Kongelig historiograf (Historicus Regius, "Historiographer Royal") was a position in the kingdom of Denmark-Norway (after 1814 Denmark) between 1594 and 1883.
The parallel office in Sweden was established in 1618, in England in 1660 and in Scotland in 1681.

The office was originally created with the aim of producing a national history of Denmark from the 13th century, a "continuation of Saxo", improving upon the first such work, published in the vernacular in 1600 by Arild Huitfeldt.

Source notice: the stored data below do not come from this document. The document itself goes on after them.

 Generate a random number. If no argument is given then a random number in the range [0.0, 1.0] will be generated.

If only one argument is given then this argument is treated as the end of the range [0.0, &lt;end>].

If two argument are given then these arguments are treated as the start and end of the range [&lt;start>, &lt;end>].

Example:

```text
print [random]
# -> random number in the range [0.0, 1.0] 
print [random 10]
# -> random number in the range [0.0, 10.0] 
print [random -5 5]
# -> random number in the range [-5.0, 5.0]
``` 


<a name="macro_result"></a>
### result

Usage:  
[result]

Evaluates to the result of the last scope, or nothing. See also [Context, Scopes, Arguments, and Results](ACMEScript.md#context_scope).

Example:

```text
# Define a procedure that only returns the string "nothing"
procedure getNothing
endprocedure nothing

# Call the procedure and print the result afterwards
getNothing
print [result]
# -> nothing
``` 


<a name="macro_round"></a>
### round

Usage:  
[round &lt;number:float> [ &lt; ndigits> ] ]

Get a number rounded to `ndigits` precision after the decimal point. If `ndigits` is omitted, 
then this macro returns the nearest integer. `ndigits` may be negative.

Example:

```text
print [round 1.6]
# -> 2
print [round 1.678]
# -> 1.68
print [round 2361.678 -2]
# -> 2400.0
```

The office is not to be confused with that of kongelig ordenshistoriograf, the position of official historian of the Danish system of orders
which was established in 1808 and remains in existence today.

List of Historiographers Royal:
Niels Krag: 1594-1602
Jon Jakobsen Venusinus: 1602-1608  
Claus Christoffersen Lyschander: 1616-1623/4
Johannes Isacius Pontanus: 1618-1639 (appointed in parallel with Lyschander)
Johannes Meursius: 1624-1639
Stephan Hansen Stephanius: 1639-1650
Vitus Bering: 1650-1675
Ivar Nielsen Hertzholm (uncertain, mentioned as royal historian in the first edition of Dansk biografisk leksikon, but not in the improved third edition).
Willum Worm: 1679-1704
Christoff Heinrich Amthor: 1714-1721
Andreas Hojer: 1722-1730
Hans Gram: 1730-1748
Peter Frederik Suhm: 1787-1798
Ove Malling: 1809-1829
Caspar Frederik Wegener: 1847-1883

References
Harald Ilsøe: "Svanning, Vedel, Huitfeldt og Krag. Omkring spørgsmålet om den første historiografudnævnelse" in: Grethe Christensen, Karl-Erik Frandsen, Kai Hørby, Benito Scocozza og Alex Wittendorf (eds.),  Tradition og kritik (1984), pp. 235–258.